Vargas said many Americans are either indifferent or ignorant about immigration. For example, he said people have asked him, “Why don’t you just make yourself legal?”

In addition, Vargas said most politicians, whether conservative or liberal, do not know how to properly discuss issues of immigration, and the political sphere has dehumanized immigration by sorting people into groups that “deserve” citizenship and groups that don’t. He recalled feeling shocked when he heard the offensive chant “I want my country back” while covering the Tea Party movement as a reporter. The language Americans use to debate immigration is accusatory, degrading and sometimes racist, he said. As an example, he citedDebbie Riddle, a Texas lawmaker who proposed a bill to make hiring undocumented immigrants a felony — unless one is hiring a maid or a yard worker.

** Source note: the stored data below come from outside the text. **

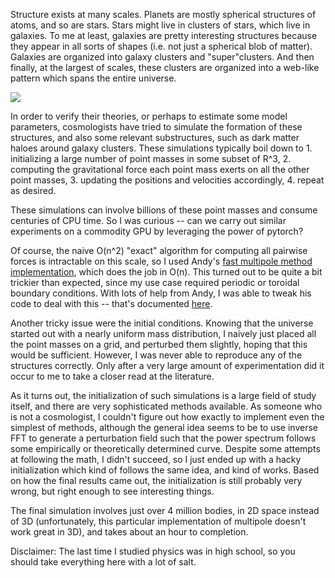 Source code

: Structure exists at many scales. Planets are mostly spherical structures of atoms, and so are stars. Stars might live in clusters of stars, which live in galaxies. To me at least, galaxies are pretty interesting structures because they appear in all sorts of shapes (i.e. not just a spherical blob of matter). Galaxies are organized into galaxy clusters and "super"clusters. And then finally, at the largest of scales, these clusters are organized into a web-like pattern which spans the entire universe.

![](https://github.com/ricsonc/universe-with-fmm-torch/blob/main/vis.png?raw=true)

In order to verify their theories, or perhaps to estimate some model parameters, cosmologists have tried to simulate the formation of these structures, and also some relevant substructures, such as dark matter haloes around galaxy clusters. These simulations typically boil down to 1. initializing a large number of point masses in some subset of R^3, 2. computing the gravitational force each point mass exerts on all the other point masses, 3. updating the positions and velocities accordingly, 4. repeat as desired.

These simulations can involve billions of these point masses and consume centuries of CPU time. So I was curious -- can we carry out similar experiments on a commodity GPU by leveraging the power of pytorch?

Of course, the naive O(n^2) "exact" algorithm for computing all pairwise forces is intractable on this scale, so I used Andy's [fast multipole method implementation](https://github.com/andyljones/pybbfmm), which does the job in O(n). This turned out to be quite a bit trickier than expected, since my use case required periodic or toroidal boundary conditions. With lots of help from Andy, I was able to tweak his code to deal with this -- that's documented [here](https://github.com/andyljones/pybbfmm/issues/2).

Another tricky issue were the initial conditions. Knowing that the universe started out with a nearly uniform mass distribution, I naively just placed all the point masses on a grid, and perturbed them slightly, hoping that this would be sufficient. However, I was never able to reproduce any of the structures correctly. Only after a very large amount of experimentation did it occur to me to take a closer read at the literature.

As it turns out, the initialization of such simulations is a large field of study itself, and there are very sophisticated methods available. As someone who is not a cosmologist, I couldn't figure out how exactly to implement even the simplest of methods, although the general idea seems to be to use inverse FFT to generate a perturbation field such that the power spectrum follows some empirically or theoretically determined curve. Despite some attempts at following the math, I didn't succeed, so I just ended up with a hacky initialization which kind of follows the same idea, and kind of works. Based on how the final results came out, the initialization is still probably very wrong, but right enough to see interesting things.

The final simulation involves just over 4 million bodies, in 2D space instead of 3D (unfortunately, this particular implementation of multipole doesn't work great in 3D), and takes about an hour to completion. 

Disclaimer: The last time I studied physics was in high school, so you should take everything here with a lot of salt. 
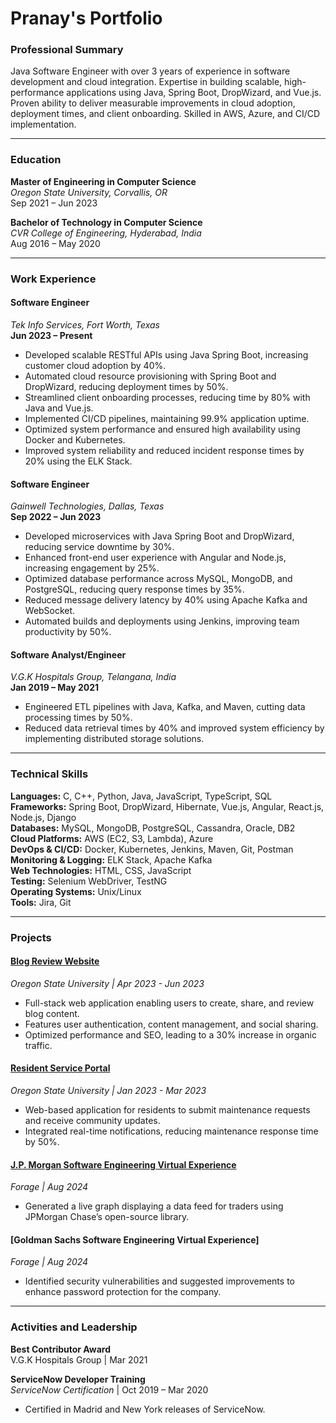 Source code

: # Pranay's Portfolio

### Professional Summary
Java Software Engineer with over 3 years of experience in software development and cloud integration. Expertise in building scalable, high-performance applications using Java, Spring Boot, DropWizard, and Vue.js. Proven ability to deliver measurable improvements in cloud adoption, deployment times, and client onboarding. Skilled in AWS, Azure, and CI/CD implementation.

---

### Education
**Master of Engineering in Computer Science**  
*Oregon State University, Corvallis, OR*  
Sep 2021 – Jun 2023

**Bachelor of Technology in Computer Science**  
*CVR College of Engineering, Hyderabad, India*  
Aug 2016 – May 2020

---

### Work Experience

#### Software Engineer  
*Tek Info Services, Fort Worth, Texas*  
**Jun 2023 – Present**
- Developed scalable RESTful APIs using Java Spring Boot, increasing customer cloud adoption by 40%.
- Automated cloud resource provisioning with Spring Boot and DropWizard, reducing deployment times by 50%.
- Streamlined client onboarding processes, reducing time by 80% with Java and Vue.js.
- Implemented CI/CD pipelines, maintaining 99.9% application uptime.
- Optimized system performance and ensured high availability using Docker and Kubernetes.
- Improved system reliability and reduced incident response times by 20% using the ELK Stack.

#### Software Engineer  
*Gainwell Technologies, Dallas, Texas*  
**Sep 2022 – Jun 2023**
- Developed microservices with Java Spring Boot and DropWizard, reducing service downtime by 30%.
- Enhanced front-end user experience with Angular and Node.js, increasing engagement by 25%.
- Optimized database performance across MySQL, MongoDB, and PostgreSQL, reducing query response times by 35%.
- Reduced message delivery latency by 40% using Apache Kafka and WebSocket.
- Automated builds and deployments using Jenkins, improving team productivity by 50%.

#### Software Analyst/Engineer  
*V.G.K Hospitals Group, Telangana, India*  
**Jan 2019 – May 2021**
- Engineered ETL pipelines with Java, Kafka, and Maven, cutting data processing times by 50%.
- Reduced data retrieval times by 40% and improved system efficiency by implementing distributed storage solutions.

---

### Technical Skills
**Languages:** C, C++, Python, Java, JavaScript, TypeScript, SQL  
**Frameworks:** Spring Boot, DropWizard, Hibernate, Vue.js, Angular, React.js, Node.js, Django  
**Databases:** MySQL, MongoDB, PostgreSQL, Cassandra, Oracle, DB2  
**Cloud Platforms:** AWS (EC2, S3, Lambda), Azure  
**DevOps & CI/CD:** Docker, Kubernetes, Jenkins, Maven, Git, Postman  
**Monitoring & Logging:** ELK Stack, Apache Kafka  
**Web Technologies:** HTML, CSS, JavaScript  
**Testing:** Selenium WebDriver, TestNG  
**Operating Systems:** Unix/Linux  
**Tools:** Jira, Git

---

### Projects

#### [Blog Review Website](https://github.com/Pranay240898/React-Blog)
*Oregon State University | Apr 2023 - Jun 2023*  
- Full-stack web application enabling users to create, share, and review blog content.
- Features user authentication, content management, and social sharing.
- Optimized performance and SEO, leading to a 30% increase in organic traffic.

#### [Resident Service Portal](https://github.com/Pranay240898/resident-service-portal-main)
*Oregon State University | Jan 2023 - Mar 2023*  
- Web-based application for residents to submit maintenance requests and receive community updates.
- Integrated real-time notifications, reducing maintenance response time by 50%.

#### [J.P. Morgan Software Engineering Virtual Experience](https://github.com/Pranay240898/forage-jpmc-swe-task-3)
*Forage | Aug 2024*  
- Generated a live graph displaying a data feed for traders using JPMorgan Chase’s open-source library.

#### [Goldman Sachs Software Engineering Virtual Experience]
*Forage | Aug 2024*  
- Identified security vulnerabilities and suggested improvements to enhance password protection for the company.

---

### Activities and Leadership
**Best Contributor Award**  
V.G.K Hospitals Group | Mar 2021  

**ServiceNow Developer Training**  
*ServiceNow Certification* | Oct 2019 – Mar 2020  
- Certified in Madrid and New York releases of ServiceNow.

Vargas said Define America is more focused on changing the cultural conception of immigration than it is on specific policy changes.

“We can’t even begin to talk about the pieces of legislation if the way we talk about it is broken,” Vargas said.

However, Vargas said he supports the DREAM Act, a proposal to grant citizenship to certain immigrants of “good moral character” who have college educations or have enlisted in the military, though he added that the bill would help only a small number of immigrants.

“In this debate, we’ve created classes of people,” he said. “Should we only embrace ‘model minorities’ — people who can get into universities like Yale?”

Vargas said the day the DREAM Act failed in the Senate was the day he decided he was going to come clean. In his New York Times Magazine essay, which garnered a much attention from the media, he called the bill’s failure the “final straw,” and he did not not want to have to lie to his friends and employers anymore.

Vargas was born in the Philippines and sent to the United States to live with his grandparents when he was 12 years old.

After discovering at age 16 that he was undocumented, Vargas said he spent the next two decades in fear as he struggled to obtain driver’s licenses and make his way in the journalism world without being discovered. Since the publication of his essay, Vargas said his driver’s license has been revoked.

Juan Diaz ’15 said he agreed with Vargas that many Americans do not think about immigration on a regular basis — only during “brief moments of nasty political discourse.” Roselyn Cruz ’15 said that Vargas showed how immigration is an issue that affects everyone.

“We are surrounded by people that are treated as second-class citizens that should not be,” she said.

There were about 11 million undocumented immigrants in the United States in 2008, according to the Center for Immigration Studies.